How would you guys deal with such a problem? how can I handle this possible unmapping error in the destructor?
Good question, and I have thought about this, but I don't think there is a trivial solution. The basic problem is that an exception (together with the current execution state) will map to some point of the code where the program recovers and some corrective action. What if you have two exceptions simultaneously? You know where the program should resume with exception A and exception B individually. You also know what are the curative/corrective actions that should be performed before resuming. But what happens if you have both A and B and who will decide where the program will recover and how it will recover? This is the real problem. The language mechanics are the smaller issue.
I think that a very basic question: What happens when I cannot close/discard a resource that I did acquire.

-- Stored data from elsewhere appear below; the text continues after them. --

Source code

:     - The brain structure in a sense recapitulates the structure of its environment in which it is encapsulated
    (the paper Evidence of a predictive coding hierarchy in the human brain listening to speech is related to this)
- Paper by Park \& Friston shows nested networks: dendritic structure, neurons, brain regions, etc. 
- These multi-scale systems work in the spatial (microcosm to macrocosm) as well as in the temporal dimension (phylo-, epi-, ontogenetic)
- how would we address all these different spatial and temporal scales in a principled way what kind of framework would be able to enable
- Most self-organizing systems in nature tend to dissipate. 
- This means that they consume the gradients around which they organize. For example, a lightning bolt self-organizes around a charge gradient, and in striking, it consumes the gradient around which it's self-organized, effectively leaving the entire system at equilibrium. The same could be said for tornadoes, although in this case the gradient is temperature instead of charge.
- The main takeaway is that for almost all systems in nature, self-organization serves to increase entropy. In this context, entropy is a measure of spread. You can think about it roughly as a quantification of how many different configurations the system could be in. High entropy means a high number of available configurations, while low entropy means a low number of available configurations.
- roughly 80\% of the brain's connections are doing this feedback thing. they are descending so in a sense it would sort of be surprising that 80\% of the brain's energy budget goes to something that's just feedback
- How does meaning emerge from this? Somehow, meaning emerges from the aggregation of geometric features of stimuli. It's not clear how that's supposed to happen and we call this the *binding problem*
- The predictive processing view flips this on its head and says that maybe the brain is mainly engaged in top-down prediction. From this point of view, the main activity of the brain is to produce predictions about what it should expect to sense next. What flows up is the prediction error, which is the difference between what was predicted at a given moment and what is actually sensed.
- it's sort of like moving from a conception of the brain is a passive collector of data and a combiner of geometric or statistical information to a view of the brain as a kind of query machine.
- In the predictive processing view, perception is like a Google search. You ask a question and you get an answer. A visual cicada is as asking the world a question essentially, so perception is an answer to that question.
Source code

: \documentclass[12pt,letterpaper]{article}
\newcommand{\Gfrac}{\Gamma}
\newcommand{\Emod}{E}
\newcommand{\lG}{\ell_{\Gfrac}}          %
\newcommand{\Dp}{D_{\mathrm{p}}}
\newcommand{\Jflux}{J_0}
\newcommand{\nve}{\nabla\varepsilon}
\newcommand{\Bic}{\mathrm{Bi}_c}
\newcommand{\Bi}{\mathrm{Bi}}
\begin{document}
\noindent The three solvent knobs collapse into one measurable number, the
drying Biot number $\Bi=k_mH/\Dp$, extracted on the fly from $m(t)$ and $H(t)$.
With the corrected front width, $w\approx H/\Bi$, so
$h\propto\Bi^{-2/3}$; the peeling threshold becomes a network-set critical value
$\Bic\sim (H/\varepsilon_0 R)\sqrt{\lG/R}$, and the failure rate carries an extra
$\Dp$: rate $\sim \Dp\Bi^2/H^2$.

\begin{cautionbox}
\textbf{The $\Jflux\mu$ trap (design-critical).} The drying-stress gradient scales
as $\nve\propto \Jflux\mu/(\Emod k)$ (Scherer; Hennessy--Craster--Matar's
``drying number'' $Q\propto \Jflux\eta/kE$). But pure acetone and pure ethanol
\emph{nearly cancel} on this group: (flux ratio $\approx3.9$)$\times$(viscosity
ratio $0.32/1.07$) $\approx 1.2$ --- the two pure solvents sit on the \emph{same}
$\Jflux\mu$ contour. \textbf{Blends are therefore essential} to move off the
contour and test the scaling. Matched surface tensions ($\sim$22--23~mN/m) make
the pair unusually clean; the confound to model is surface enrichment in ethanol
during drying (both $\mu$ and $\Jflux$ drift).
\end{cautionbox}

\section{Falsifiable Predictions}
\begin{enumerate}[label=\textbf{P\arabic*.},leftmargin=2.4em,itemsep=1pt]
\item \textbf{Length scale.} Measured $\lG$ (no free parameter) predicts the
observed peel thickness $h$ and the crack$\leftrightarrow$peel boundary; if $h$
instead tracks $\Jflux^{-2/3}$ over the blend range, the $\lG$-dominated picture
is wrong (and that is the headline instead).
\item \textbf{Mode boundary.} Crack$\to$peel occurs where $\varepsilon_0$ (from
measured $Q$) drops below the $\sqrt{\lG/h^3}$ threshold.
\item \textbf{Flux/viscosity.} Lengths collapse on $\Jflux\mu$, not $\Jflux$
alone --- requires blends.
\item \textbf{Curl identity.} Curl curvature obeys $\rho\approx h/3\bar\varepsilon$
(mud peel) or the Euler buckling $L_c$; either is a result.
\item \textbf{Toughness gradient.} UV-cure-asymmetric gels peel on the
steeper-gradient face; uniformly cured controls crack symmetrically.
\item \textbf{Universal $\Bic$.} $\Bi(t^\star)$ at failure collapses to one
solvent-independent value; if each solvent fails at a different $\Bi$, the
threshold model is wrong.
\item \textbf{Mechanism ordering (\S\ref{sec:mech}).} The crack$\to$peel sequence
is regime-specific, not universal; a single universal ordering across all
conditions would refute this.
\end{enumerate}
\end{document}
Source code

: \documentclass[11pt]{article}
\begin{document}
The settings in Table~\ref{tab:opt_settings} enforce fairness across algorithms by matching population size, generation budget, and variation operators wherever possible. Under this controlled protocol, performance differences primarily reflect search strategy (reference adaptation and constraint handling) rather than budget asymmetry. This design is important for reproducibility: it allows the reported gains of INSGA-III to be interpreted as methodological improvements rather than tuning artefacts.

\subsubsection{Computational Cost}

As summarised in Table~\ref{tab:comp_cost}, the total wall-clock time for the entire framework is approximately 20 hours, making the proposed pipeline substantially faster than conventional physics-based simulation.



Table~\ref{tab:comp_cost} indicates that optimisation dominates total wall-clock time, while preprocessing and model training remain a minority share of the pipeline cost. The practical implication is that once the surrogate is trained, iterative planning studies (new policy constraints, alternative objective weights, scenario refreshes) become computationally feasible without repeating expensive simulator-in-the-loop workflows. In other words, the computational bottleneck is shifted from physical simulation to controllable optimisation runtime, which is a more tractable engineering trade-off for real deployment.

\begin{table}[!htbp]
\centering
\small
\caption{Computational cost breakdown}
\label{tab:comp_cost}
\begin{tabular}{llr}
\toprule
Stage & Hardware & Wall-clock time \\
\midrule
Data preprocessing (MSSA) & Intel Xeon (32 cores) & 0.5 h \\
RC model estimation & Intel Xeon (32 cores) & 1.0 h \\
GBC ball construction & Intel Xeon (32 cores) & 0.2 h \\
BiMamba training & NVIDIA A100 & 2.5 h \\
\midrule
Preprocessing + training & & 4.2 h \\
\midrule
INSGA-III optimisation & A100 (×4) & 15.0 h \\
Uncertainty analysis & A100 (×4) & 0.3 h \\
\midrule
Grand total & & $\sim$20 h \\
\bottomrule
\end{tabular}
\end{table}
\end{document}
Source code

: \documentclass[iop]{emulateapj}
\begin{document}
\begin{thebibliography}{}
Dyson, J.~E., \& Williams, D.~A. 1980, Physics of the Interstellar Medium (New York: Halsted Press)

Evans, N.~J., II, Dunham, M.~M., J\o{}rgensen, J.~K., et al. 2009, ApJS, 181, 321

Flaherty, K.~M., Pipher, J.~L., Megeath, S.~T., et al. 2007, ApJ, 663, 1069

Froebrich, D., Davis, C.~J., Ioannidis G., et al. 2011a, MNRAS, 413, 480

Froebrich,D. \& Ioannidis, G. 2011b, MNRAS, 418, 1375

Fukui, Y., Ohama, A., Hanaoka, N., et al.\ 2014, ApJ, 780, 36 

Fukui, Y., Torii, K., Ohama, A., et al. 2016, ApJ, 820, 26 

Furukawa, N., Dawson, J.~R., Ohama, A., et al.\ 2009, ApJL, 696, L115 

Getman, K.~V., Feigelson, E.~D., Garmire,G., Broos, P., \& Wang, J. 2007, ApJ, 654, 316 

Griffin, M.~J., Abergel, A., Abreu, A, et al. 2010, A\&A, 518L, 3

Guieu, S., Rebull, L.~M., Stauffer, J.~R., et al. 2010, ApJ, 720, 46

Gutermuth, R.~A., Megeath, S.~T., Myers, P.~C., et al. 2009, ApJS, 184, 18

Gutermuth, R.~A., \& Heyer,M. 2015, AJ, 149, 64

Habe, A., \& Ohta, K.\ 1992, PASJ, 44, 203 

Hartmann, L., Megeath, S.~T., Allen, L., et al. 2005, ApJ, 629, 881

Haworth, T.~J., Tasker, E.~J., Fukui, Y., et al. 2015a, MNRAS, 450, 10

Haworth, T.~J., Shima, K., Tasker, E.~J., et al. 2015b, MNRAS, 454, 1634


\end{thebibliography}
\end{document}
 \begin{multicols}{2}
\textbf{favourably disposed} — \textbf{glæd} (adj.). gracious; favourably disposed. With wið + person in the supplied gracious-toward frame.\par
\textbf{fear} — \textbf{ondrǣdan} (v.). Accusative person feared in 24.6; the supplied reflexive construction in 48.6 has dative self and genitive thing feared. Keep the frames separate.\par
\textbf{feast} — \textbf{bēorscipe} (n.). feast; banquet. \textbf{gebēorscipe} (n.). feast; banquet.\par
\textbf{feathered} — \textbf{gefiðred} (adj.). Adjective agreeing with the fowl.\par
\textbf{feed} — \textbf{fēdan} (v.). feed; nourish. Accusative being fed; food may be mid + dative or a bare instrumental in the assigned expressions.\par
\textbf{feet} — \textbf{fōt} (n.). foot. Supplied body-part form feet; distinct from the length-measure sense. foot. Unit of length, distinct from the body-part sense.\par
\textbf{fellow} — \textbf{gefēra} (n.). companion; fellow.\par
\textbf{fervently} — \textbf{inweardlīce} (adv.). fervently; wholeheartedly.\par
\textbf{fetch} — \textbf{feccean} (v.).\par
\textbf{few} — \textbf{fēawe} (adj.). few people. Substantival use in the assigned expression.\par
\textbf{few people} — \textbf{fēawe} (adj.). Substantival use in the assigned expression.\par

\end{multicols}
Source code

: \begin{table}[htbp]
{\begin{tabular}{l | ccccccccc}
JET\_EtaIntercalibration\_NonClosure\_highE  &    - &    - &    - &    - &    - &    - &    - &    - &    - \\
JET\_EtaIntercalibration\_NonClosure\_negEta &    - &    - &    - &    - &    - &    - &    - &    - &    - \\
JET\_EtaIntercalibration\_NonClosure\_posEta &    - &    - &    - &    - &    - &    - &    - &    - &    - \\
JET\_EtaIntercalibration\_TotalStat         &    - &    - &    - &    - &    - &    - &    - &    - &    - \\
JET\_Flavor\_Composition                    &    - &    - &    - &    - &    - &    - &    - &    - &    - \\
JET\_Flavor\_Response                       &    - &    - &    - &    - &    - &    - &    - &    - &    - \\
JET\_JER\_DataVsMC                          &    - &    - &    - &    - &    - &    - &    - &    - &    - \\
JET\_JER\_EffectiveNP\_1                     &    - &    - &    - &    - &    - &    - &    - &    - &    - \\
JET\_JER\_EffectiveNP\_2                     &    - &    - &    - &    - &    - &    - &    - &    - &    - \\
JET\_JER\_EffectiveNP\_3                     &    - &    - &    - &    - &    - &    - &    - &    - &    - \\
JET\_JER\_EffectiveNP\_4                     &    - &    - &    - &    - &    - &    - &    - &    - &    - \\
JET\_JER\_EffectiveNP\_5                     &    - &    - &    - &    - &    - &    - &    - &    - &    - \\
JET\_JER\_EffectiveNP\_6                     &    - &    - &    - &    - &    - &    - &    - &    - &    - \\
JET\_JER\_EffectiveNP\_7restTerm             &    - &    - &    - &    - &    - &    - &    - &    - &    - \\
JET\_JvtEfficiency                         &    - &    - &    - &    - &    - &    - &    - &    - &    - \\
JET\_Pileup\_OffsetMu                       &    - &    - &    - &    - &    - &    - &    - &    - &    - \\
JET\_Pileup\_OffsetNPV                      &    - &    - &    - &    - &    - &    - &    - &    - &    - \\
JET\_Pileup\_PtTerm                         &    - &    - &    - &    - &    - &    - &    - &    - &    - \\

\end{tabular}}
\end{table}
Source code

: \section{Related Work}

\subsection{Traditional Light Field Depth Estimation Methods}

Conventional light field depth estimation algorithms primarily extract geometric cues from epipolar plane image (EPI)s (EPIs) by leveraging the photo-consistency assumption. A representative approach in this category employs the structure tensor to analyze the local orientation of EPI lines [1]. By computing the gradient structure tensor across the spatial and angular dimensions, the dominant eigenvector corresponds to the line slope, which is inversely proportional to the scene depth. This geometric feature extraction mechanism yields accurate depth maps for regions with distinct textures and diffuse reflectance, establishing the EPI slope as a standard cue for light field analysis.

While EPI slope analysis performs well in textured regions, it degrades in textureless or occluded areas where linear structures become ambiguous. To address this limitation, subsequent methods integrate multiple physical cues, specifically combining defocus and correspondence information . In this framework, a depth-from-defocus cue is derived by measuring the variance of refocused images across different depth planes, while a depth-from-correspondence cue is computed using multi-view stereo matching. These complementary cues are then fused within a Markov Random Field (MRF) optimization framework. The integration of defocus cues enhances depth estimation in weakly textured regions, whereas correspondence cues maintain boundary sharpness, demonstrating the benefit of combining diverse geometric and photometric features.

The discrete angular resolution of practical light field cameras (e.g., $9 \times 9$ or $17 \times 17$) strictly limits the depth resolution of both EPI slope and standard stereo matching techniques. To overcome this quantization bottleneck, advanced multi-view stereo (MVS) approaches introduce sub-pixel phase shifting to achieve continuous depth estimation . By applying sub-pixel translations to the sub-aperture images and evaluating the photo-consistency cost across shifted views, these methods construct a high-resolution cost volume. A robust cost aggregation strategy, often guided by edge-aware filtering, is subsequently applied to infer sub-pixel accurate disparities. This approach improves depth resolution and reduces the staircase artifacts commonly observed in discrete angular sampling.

I'd say you can't do much: Log it to a file for later trouble shooting. Better not disturb the 'shutdown' procedure. The error might even be that the resource is already discarded.
Ah... this is very frustrating! There's not really a way to detect this!
I guess I'll just create a function for dismounting and put it in the destructor and recommend using this function manually to dismount the mapping. If the user doesn't use this function, then he has to take the consequences of unmapping it manually!
Thanks for the answers guys, at least I know now I'm not that noob in C++ :-P
@coder777
The second concurrent exception may not be directly related to releasing resource. For all you know, it may be thrown by vector.at. True, it will be in destructor, but this is very broad category of processes. It may not even result in a leak directly. The same problem appears if you intend to rethrow the exception caught in a catch statement, but the statement itself generates an exception. I think it is conceptually unexplored topic and it has to be dealt with scientifically. Admittedly, the result may be your very conclusion.
P.S. In fact, there may be some conclusions done. I haven't searched yet.